En enero de este año volví a ir, y el San Bernardo estaba igual, con el mismo mozo calvo, que con pequeños gestos nos iba atendiendo. Pero hace seis meses, algo cambió. Martín me citó un sábado ahí y por primera vez noté un poco más de público juvenil. Luego, alguien dijo que los martes se hacían fiestas electrónicas.

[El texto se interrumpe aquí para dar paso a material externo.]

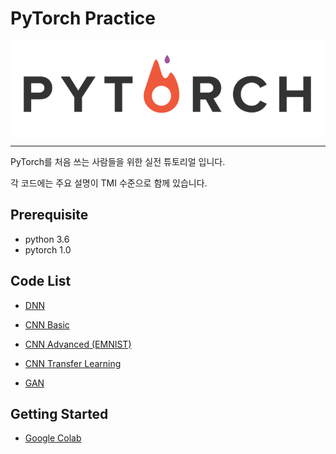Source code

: # PyTorch Practice

![](assets/pytorch.png)

--------------------------------------------------------------------------------

PyTorch를 처음 쓰는 사람들을 위한 실전 튜토리얼 입니다.

각 코드에는 주요 설명이 TMI 수준으로 함께 있습니다.

## Prerequisite
- python 3.6
- pytorch 1.0

## Code List
- [DNN](https://github.com/Yangyangii/pytorch-basic/blob/master/DNN.ipynb)

- [CNN Basic](https://github.com/Yangyangii/pytorch-basic/blob/master/CNN.ipynb)

- [CNN Advanced (EMNIST)](https://github.com/Yangyangii/pytorch-basic/blob/master/CNN-advanced.ipynb)

- [CNN Transfer Learning](https://github.com/Yangyangii/pytorch-basic/blob/master/CNN-Transfer.ipynb)

- [GAN](https://github.com/Yangyangii/pytorch-basic/blob/master/GAN.ipynb)


## Getting Started
- [Google Colab](https://colab.research.google.com)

Ahí no pude más y fui.

La sorpresa fue grande, cuando al fondo del remodelado San Bernardo observé a varias decenas de chicos y chicas jugando ping pong, como si fuera algo normal hacerlo a la una de la mañana de un ¡martes!

Me acerqué y conversé con quien parecía ser su líder, un tal Lautaro, quien me contó que eran un grupo de Facebook.

Yo imaginé que el nombre del grupo era “amigos del San Bernardo”, o algo por el estilo, pero él me dijo que no, que se llamaba “ping pong” y que venían a eso.

¡Pero tan tarde!, exclamé, y Lautaro sin inmutarse respondió: esa es la idea, jugar ping pong en todas partes, a cualquier hora.

No pude seguir hablando con el supuesto líder: la música estaba muy fuerte y las chicas lindas que raqueteaban una y otra vez distraían mi atención.